In older homes especially, fireplaces can be found at the heart of most living rooms, and historically were the main source of heating. With the rise of central heating, however, many homeowners decided to conceal their original fireplace, covering up another place where the warmth could escape from.

Reinstated fireplace with exposed brickwork

In modern homes, however, fireplaces have been regaining their status as the main focal point of a living space. While many choose to go for a modern fireplace, many people are also opting for a more traditional design for their home. Reinstating a traditional wood-burning fire requires a significant amount of work, in order to open up both the fireplace and the chimney once more.

Before you begin

It is fairly simple to tell whether there was originally a fireplace built into your house, as you will often be able to see a chimneybreast and alcoves to the side of it. Before you consider opening up your fireplace, you should also check with a surveyor that the work you plan to do will not cause any structural damage to your home. You may need to call in a builder to do the work if the wall has been completely rebuilt, if the lintel is cracked, or if there is no lintel in place at all. You can also check to see if the chimney has been removed by looking in the loft for a flue or remnants of one, which could include chopped-off bricks or a strip of soot. The chimney and flue will also need to be reinstated completely if you’re planning on introducing a fully working fire into your home.

Initial steps

The first step you should take to uncover and unblock the fireplace is to find what is called the builder’s opening. The builder’s opening is a rectangular recess in the chimneybreast which the fireback is fitted to. These range in size from large ones found in pre-Georgian era houses to ones little more than three square-feet in size in Victorian houses. You can find this opening by removing the airbrick, removing the ventilation vent or taking out two bricks from about a foot above the floor. Hold a lit taper in front of this opening. If the flame is drawn towards the opening, it indicates that the chimney is clear, whereas if the flame remains still, it means that the chimney is obstructed in some way.

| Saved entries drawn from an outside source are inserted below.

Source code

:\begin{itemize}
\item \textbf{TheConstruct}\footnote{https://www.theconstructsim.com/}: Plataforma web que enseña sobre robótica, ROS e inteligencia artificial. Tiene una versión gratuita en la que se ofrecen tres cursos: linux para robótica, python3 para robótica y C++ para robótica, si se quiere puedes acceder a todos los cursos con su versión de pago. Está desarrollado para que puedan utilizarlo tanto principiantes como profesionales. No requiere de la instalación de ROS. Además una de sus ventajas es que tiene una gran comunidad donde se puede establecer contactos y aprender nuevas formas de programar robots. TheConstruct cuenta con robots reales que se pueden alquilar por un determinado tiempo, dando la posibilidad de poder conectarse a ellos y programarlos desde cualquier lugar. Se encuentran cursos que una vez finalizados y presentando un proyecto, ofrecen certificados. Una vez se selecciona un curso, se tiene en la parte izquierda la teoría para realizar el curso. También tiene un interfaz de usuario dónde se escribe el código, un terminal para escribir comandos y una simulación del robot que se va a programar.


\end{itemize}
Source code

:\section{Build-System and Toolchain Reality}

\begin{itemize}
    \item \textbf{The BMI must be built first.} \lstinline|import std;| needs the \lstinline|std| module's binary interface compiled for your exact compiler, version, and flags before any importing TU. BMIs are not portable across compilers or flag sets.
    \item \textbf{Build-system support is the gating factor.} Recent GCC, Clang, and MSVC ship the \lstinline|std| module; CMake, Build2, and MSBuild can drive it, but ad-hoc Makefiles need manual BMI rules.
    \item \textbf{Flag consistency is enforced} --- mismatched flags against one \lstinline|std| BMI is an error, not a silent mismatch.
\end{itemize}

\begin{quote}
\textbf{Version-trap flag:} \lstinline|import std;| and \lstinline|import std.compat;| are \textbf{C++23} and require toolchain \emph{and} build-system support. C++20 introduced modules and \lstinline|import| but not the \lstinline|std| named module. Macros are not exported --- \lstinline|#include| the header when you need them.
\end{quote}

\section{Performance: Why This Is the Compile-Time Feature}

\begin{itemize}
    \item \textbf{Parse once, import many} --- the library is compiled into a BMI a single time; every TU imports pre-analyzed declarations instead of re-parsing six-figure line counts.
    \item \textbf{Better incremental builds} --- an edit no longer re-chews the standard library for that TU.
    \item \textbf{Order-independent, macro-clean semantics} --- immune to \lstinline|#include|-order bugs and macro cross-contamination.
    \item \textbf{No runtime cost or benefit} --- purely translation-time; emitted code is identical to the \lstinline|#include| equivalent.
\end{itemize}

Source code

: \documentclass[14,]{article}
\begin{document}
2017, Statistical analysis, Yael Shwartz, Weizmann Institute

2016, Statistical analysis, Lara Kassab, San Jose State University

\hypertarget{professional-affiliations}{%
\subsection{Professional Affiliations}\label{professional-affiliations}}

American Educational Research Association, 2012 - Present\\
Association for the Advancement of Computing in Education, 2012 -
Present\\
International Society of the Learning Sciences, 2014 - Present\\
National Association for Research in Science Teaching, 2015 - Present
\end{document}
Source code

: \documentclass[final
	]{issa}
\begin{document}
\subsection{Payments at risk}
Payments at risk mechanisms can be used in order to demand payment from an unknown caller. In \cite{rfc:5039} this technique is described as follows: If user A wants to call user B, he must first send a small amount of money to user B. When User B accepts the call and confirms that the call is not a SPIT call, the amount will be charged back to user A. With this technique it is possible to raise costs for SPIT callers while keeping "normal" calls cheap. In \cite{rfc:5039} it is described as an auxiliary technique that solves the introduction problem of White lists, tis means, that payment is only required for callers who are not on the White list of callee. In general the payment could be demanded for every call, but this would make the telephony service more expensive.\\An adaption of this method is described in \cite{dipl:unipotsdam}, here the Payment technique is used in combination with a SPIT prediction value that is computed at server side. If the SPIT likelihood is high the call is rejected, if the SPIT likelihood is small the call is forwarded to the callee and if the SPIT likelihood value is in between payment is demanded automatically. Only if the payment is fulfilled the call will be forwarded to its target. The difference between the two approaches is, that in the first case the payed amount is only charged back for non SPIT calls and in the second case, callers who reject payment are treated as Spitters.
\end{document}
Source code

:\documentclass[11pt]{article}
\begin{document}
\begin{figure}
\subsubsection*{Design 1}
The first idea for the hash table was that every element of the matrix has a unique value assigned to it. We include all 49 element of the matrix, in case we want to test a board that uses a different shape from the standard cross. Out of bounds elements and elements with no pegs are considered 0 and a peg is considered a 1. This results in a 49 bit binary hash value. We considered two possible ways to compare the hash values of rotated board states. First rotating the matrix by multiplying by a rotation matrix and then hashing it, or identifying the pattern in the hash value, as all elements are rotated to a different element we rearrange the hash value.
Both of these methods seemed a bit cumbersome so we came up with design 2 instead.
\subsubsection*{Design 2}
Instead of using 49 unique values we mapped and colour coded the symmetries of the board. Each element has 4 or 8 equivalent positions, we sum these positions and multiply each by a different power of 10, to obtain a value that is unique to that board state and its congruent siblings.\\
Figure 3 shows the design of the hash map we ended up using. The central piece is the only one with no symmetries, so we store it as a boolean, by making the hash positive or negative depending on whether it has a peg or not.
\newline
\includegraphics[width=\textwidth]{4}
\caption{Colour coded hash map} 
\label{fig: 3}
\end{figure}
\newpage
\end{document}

Another check you can carry out beforehand is to see if the fireplace hearth is still in place; you can do this by lifting the floor covering. The hearth is normally a concrete slab about half a foot deep, which is located not only underneath the fire but also out into the remainder of the room. If it is missing, the hearth will need to be rebuilt along with the other elements of the fireplace.

Reinstatement

Before you begin any of the work, make sure your floors and furniture are protected by covering them up. You can then begin the work by chopping off the plaster from where the centre of the fireplace would be, and then work outwards. You should then be able to see the outline of the opening appearing. This should be spanned by a lintel, which you should leave in place. Remove a full course of masonry a width of the opening underneath the lintel, and here you should be able to see a space with a fireback, otherwise known as a fireplace backpanel, where the fire would have once burned. For the most part, if the fireback is in good condition it can be left alone. Cracks in the fireback can be filled in with cement, but more extensive damage may require the help of a specialist.

Once you can see the outline of the structural opening, the lintel and the arch, you can remove all of the masonry within the outline, revealing a square opening where you can place your fire or stove. At this point, there are a few more checks that need to be carried out. Damaged arches or lintels will need to be repaired, while any flue or chimney capping will also need to be removed. Before you install a new fireplace, you should also get a chimney sweep to both clean and inspect the flue. The condition of the lining should also be checked and a smoke test carried out.

You may also need to apply some kind of false wall or dry-lining to the face of the chimneybreast. Over time, tar may have become absorbed into the brickwork, and the flue may have become damp, which could soak through into the plasterwork.